Management of Corneal Abrasion
All corneal abrasions require prophylactic topical broad-spectrum antibiotics started within 24 hours to prevent bacterial keratitis and subsequent ulceration, with specific attention to contact lens-related injuries and traumatic abrasions which carry the highest infection risk. 1
Risk Stratification and Antibiotic Selection
The 2024 American Academy of Ophthalmology Bacterial Keratitis Preferred Practice Pattern provides clear guidance on antibiotic prophylaxis:
High-Risk Abrasions (Require Antipseudomonal Coverage)

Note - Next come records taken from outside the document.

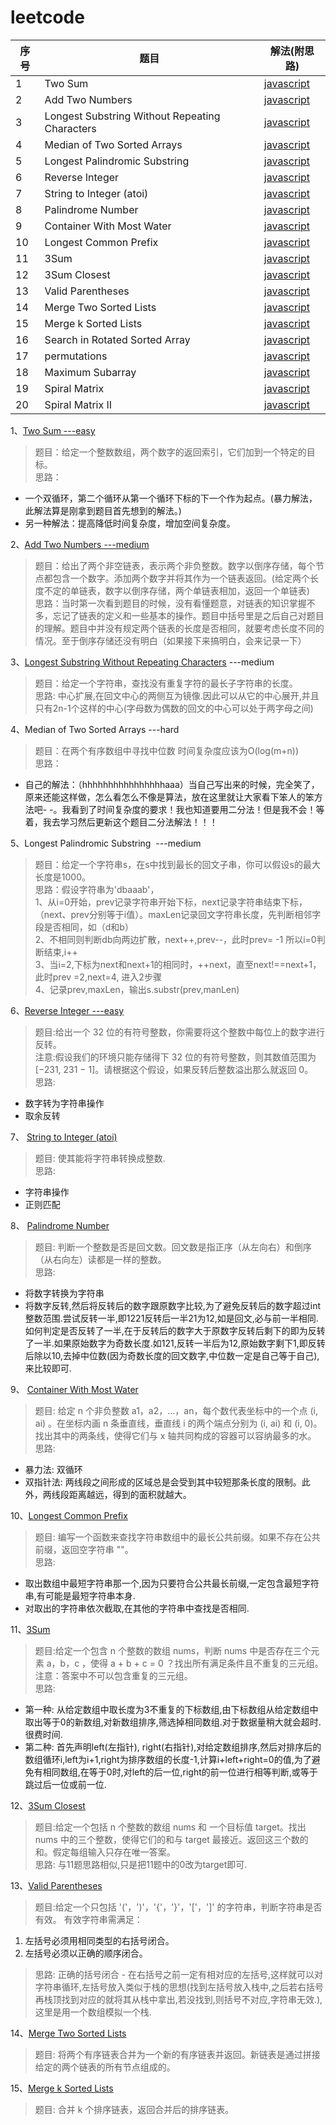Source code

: # leetcode

序号 | 题目 | 解法(附思路)
---|---|---
1 | Two Sum | [javascript](https://github.com/fenglinismydream/leetcode/blob/master/test/1.%20Two%20Sum)
2 | Add Two Numbers | [javascript](https://github.com/fenglinismydream/leetcode/blob/master/test/2.%20Add%20Two%20Numbers)
3 | Longest Substring Without Repeating Characters | [javascript](https://github.com/fenglinismydream/leetcode/blob/master/test/3.%20Longest%20Substring%20Without%20Repeating%20Characters.html)
4 | Median of Two Sorted Arrays | [javascript](https://github.com/fenglinismydream/leetcode/blob/master/test/4.%20Median%20of%20Two%20Sorted%20Arrays.html)
5 | Longest Palindromic Substring | [javascript](https://github.com/fenglinismydream/leetcode/blob/master/test/2.%20Add%20Two%20Numbers)
6 | Reverse Integer | [javascript](https://github.com/fenglinismydream/leetcode/blob/master/test/6.%20Reverse%20Integer)
7 | String to Integer (atoi) | [javascript](https://github.com/fenglinismydream/leetcode/blob/master/test/7.%20String%20to%20Integer%20(atoi))
8 | Palindrome Number | [javascript](https://github.com/fenglinismydream/leetcode/blob/master/test/8.%20Palindrome%20Number)
9 | Container With Most Water | [javascript](https://github.com/fenglinismydream/leetcode/blob/master/test/9.%20Container%20With%20Most%20Water)
10 | Longest Common Prefix | [javascript](https://github.com/fenglinismydream/leetcode/blob/master/test/10.%20Longest%20Common%20Prefix)
11 | 3Sum | [javascript](https://github.com/fenglinismydream/leetcode/edit/master/test/11.%203Sum)
12 | 3Sum Closest | [javascript](https://github.com/fenglinismydream/leetcode/blob/master/test/12.%203Sum%20Closest)
13 | Valid Parentheses | [javascript](https://github.com/fenglinismydream/leetcode/blob/master/test/13.%20Valid%20Parentheses)
14 | Merge Two Sorted Lists | [javascript](https://github.com/fenglinismydream/leetcode/blob/master/test/14.%20Merge%20Two%20Sorted%20Lists)
15 | Merge k Sorted Lists | [javascript](https://github.com/fenglinismydream/leetcode/blob/master/test/15.%20Merge%20k%20Sorted%20Lists)
16 | Search in Rotated Sorted Array | [javascript](https://github.com/fenglinismydream/leetcode/blob/master/test/16.%20Search%20in%20Rotated%20Sorted%20Array)
17 | permutations | [javascript](https://github.com/fenglinismydream/leetcode/blob/master/test/17.%20Permutations)
18 | Maximum Subarray | [javascript](https://github.com/fenglinismydream/leetcode/blob/master/test/18.%20Maximum%20Subarray)
19 | Spiral Matrix | [javascript](https://github.com/fenglinismydream/leetcode/blob/master/test/19.%20Spiral%20Matrix)
20 | Spiral Matrix II | [javascript](https://github.com/fenglinismydream/leetcode/blob/master/test/20.%20Spiral%20Matrix%20II)


1、[Two Sum   ---easy](https://github.com/fenglinismydream/leetcode/blob/master/test/1.%20Two%20Sum)
> 题目：给定一个整数数组，两个数字的返回索引，它们加到一个特定的目标。<br>
> 思路：
- 一个双循环，第二个循环从第一个循环下标的下一个作为起点。(暴力解法，此解法算是刚拿到题目首先想到的解法。)
- 另一种解法：提高降低时间复杂度，增加空间复杂度。


2、[Add Two Numbers   ---medium](https://github.com/fenglinismydream/leetcode/blob/master/test/2.%20Add%20Two%20Numbers)
> 题目：给出了两个非空链表，表示两个非负整数。数字以倒序存储，每个节点都包含一个数字。添加两个数字并将其作为一个链表返回。(给定两个长度不定的单链表，数字以倒序存储，两个单链表相加，返回一个单链表)<br>
> 思路：当时第一次看到题目的时候，没有看懂题意，对链表的知识掌握不多，忘记了链表的定义和一些基本的操作。题目中括号里是之后自己对题目的理解。题目中并没有规定两个链表的长度是否相同，就要考虑长度不同的情况。至于倒序存储还没有明白（如果接下来搞明白，会来记录一下）

3、[Longest Substring Without Repeating Characters](https://github.com/fenglinismydream/leetcode/blob/master/test/3.%20Longest%20Substring%20Without%20Repeating%20Characters.html)  ---medium
> 题目：给定一个字符串，查找没有重复字符的最长子字符串的长度。<br>
> 思路: 中心扩展,在回文中心的两侧互为镜像.因此可以从它的中心展开,并且只有2n-1个这样的中心(字母数为偶数的回文的中心可以处于两字母之间)

4、Median of Two Sorted Arrays  ---hard
> 题目：在两个有序数组中寻找中位数  时间复杂度应该为O(log(m+n))<br>
> 思路：
- 自己的解法：（hhhhhhhhhhhhhhhhaaa）当自己写出来的时候，完全笑了，原来还能这样做，怎么看怎么不像是算法，放在这里就让大家看下笨人的笨方法吧- -。我看到了时间复杂度的要求！我也知道要用二分法！但是我不会！等着，我去学习然后更新这个题目二分法解法！！！

5、Longest Palindromic Substring  ---medium
> 题目：给定一个字符串s，在s中找到最长的回文子串，你可以假设s的最大长度是1000。<br>
> 思路：假设字符串为'dbaaab'，<br>
1、从i=0开始，prev记录字符串开始下标，next记录字符串结束下标，（next、prev分别等于i值）。maxLen记录回文字符串长度，先判断相邻字段是否相同，如（d和b）<br>
2、不相同则判断db向两边扩散，next++,prev--，此时prev= -1 所以i=0判断结束,i++<br>
3、当i=2,下标为next和next+1的相同时，++next，直至next!==next+1，此时prev =2,next=4, 进入2步骤<br>
4、记录prev,maxLen，输出s.substr(prev,manLen)

6、[Reverse Integer  ---easy](https://github.com/fenglinismydream/leetcode/blob/master/test/6.%20Reverse%20Integer)
> 题目:给出一个 32 位的有符号整数，你需要将这个整数中每位上的数字进行反转。<br>
> 注意:假设我们的环境只能存储得下 32 位的有符号整数，则其数值范围为 [−231,  231 − 1]。请根据这个假设，如果反转后整数溢出那么就返回 0。<br>
> 思路:
- 数字转为字符串操作
- 取余反转

7、 [String to Integer (atoi)](https://github.com/fenglinismydream/leetcode/blob/master/test/7.%20String%20to%20Integer%20(atoi))
> 题目: 使其能将字符串转换成整数.<br>
> 思路:<br>
- 字符串操作
- 正则匹配

8、 [Palindrome Number](https://github.com/fenglinismydream/leetcode/blob/master/test/8.%20Palindrome%20Number)
> 题目: 判断一个整数是否是回文数。回文数是指正序（从左向右）和倒序（从右向左）读都是一样的整数。<br>
> 思路:
- 将数字转换为字符串
- 将数字反转,然后将反转后的数字跟原数字比较,为了避免反转后的数字超过int整数范围.尝试反转一半,即1221反转后一半21为12,如是回文,必与前一半相同.如何判定是否反转了一半,在于反转后的数字大于原数字反转后剩下的即为反转了一半.如果原始数字为奇数长度.如121,反转一半后为12,原始数字剩下1,即反转后除以10,去掉中位数(因为奇数长度的回文数字,中位数一定是自己等于自己),来比较即可.

9、 [Container With Most Water](https://github.com/fenglinismydream/leetcode/blob/master/test/9.%20Container%20With%20Most%20Water)
> 题目: 给定 n 个非负整数 a1，a2，...，an，每个数代表坐标中的一个点 (i, ai) 。在坐标内画 n 条垂直线，垂直线 i 的两个端点分别为 (i, ai) 和 (i, 0)。找出其中的两条线，使得它们与 x 轴共同构成的容器可以容纳最多的水。<br>
> 思路: 
- 暴力法: 双循环
- 双指针法: 两线段之间形成的区域总是会受到其中较短那条长度的限制。此外，两线段距离越远，得到的面积就越大。

10、[Longest Common Prefix](https://github.com/fenglinismydream/leetcode/blob/master/test/10.%20Longest%20Common%20Prefix)
> 题目: 编写一个函数来查找字符串数组中的最长公共前缀。如果不存在公共前缀，返回空字符串 ""。<br>
> 思路:
- 取出数组中最短字符串那一个,因为只要符合公共最长前缀,一定包含最短字符串,有可能是最短字符串本身.
- 对取出的字符串依次截取,在其他的字符串中查找是否相同.

11、[3Sum](https://github.com/fenglinismydream/leetcode/edit/master/test/11.%203Sum)
> 题目:给定一个包含 n 个整数的数组 nums，判断 nums 中是否存在三个元素 a，b，c ，使得 a + b + c = 0 ？找出所有满足条件且不重复的三元组。<br>
> 注意：答案中不可以包含重复的三元组。<br>
> 思路:
- 第一种: 从给定数组中取长度为3不重复的下标数组,由下标数组从给定数组中取出等于0的新数组,对新数组排序,筛选掉相同数组.对于数据量稍大就会超时.很费时间.
- 第二种: 首先声明left(左指针), right(右指针),对给定数组排序,然后对排序后的数组循环i,left为i+1,right为排序数组的长度-1,计算i+left+right=0的值,为了避免有相同数组,在等于0时,对left的后一位,right的前一位进行相等判断,或等于跳过后一位或前一位.

12、[3Sum Closest](https://github.com/fenglinismydream/leetcode/blob/master/test/12.%203Sum%20Closest)
> 题目:给定一个包括 n 个整数的数组 nums 和 一个目标值 target。找出 nums 中的三个整数，使得它们的和与 target 最接近。返回这三个数的和。假定每组输入只存在唯一答案。<br>
> 思路: 与11题思路相似,只是把11题中的0改为target即可.

13、[Valid Parentheses](https://github.com/fenglinismydream/leetcode/blob/master/test/13.%20Valid%20Parentheses)
> 题目:给定一个只包括 '('，')'，'{'，'}'，'['，']' 的字符串，判断字符串是否有效。
> 有效字符串需满足：
1. 左括号必须用相同类型的右括号闭合。
2. 左括号必须以正确的顺序闭合。
> 思路: 正确的括号闭合 - 在右括号之前一定有相对应的左括号,这样就可以对字符串循环,左括号放入类似于栈的思想(找到左括号放入栈中,之后若右括号再栈顶找到对应的就将其从栈中拿出,若没找到,则括号不对应,字符串无效.),这里是用一个数组模拟一个栈.

14、[Merge Two Sorted Lists](https://github.com/fenglinismydream/leetcode/blob/master/test/14.%20Merge%20Two%20Sorted%20Lists)
> 题目: 将两个有序链表合并为一个新的有序链表并返回。新链表是通过拼接给定的两个链表的所有节点组成的。 

15、[Merge k Sorted Lists](https://github.com/fenglinismydream/leetcode/blob/master/test/15.%20Merge%20k%20Sorted%20Lists)
> 题目: 合并 k 个排序链表，返回合并后的排序链表。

- Contact lens-related abrasions: These patients need antipseudomonal topical antibiotics (fluoroquinolones such as ciprofloxacin 0.3%, ofloxacin 0.3%, or levofloxacin 1.5%) 1, 2
- CRITICAL: Do NOT patch the eye or use therapeutic contact lenses in contact lens wearers—this significantly increases bacterial keratitis risk 1
All Traumatic Abrasions
- Broad-spectrum topical antibiotic recommended for any corneal abrasion following trauma to prevent both bacterial AND fungal infection 1
- Treatment must be initiated within 24 hours of injury to prevent ulceration 1
Antibiotic Formulation Considerations
- Topical antibiotic eye drops are preferred over ointments as they achieve higher corneal tissue levels 1
- Ointments may be used at bedtime for less severe cases as adjunctive therapy 1
Pain Management
Topical NSAIDs are the most effective pain control strategy, demonstrating strong evidence for pain reduction at 24 and 48 hours while reducing oral analgesic requirements by 53% 3
Pain Control Algorithm:
- First-line: Topical NSAIDs (strong evidence for efficacy and safety) 3
- Adjunctive: Oral analgesics as needed 2, 4
- Topical anesthetics: May be dispensed for home use (≤1.5-2 mL total for first 24 hours only, every 30 minutes as needed) for simple abrasions, though evidence remains limited 5
- Cycloplegics: NOT recommended for uncomplicated abrasions—evidence does not support routine use 2
What NOT to Do
Eye Patching is Contraindicated
- Do not patch corneal abrasions—multiple well-designed studies show patching does not improve pain, may delay healing, and increases infection risk, particularly in contact lens wearers 1, 2, 4, 3
Follow-Up Strategy
Patients Who May Not Need 24-Hour Follow-Up:
- Small abrasions (≤4 mm)
- Uncomplicated presentation
- Normal vision
- Resolving symptoms 2
Mandatory Follow-Up at 24 Hours:
- All other patients
- Any abrasion >4 mm
- Contact lens-related injuries
- Vision changes 2
Immediate Ophthalmology Referral Required:
- Symptoms worsening or not improving
- Corneal infiltrate or ulcer development
- Significant vision loss
- Any suspicion of penetrating injury 2, 6
Additional Considerations
Tetanus Prophylaxis
Patient Education
- Warn about signs of infection: increased redness, pain, photophobia, or discharge
- Contact lens wearers should discontinue lens use until completely healed
- Emphasize the ongoing infection risk even with antibiotic use 1
Evidence Quality Note
While the 2024 AAO guidelines strongly recommend antibiotic prophylaxis for corneal abrasions 1, a 2025 Cochrane review found very low certainty evidence regarding antibiotic efficacy in preventing infection 8. However, given the potentially sight-threatening consequences of bacterial keratitis, the established guideline recommendation for prophylactic antibiotics should be followed, particularly in high-risk scenarios (contact lens wear, trauma). The guideline explicitly states that prophylactic antibiotics prevent ulceration when started within 24 hours 1.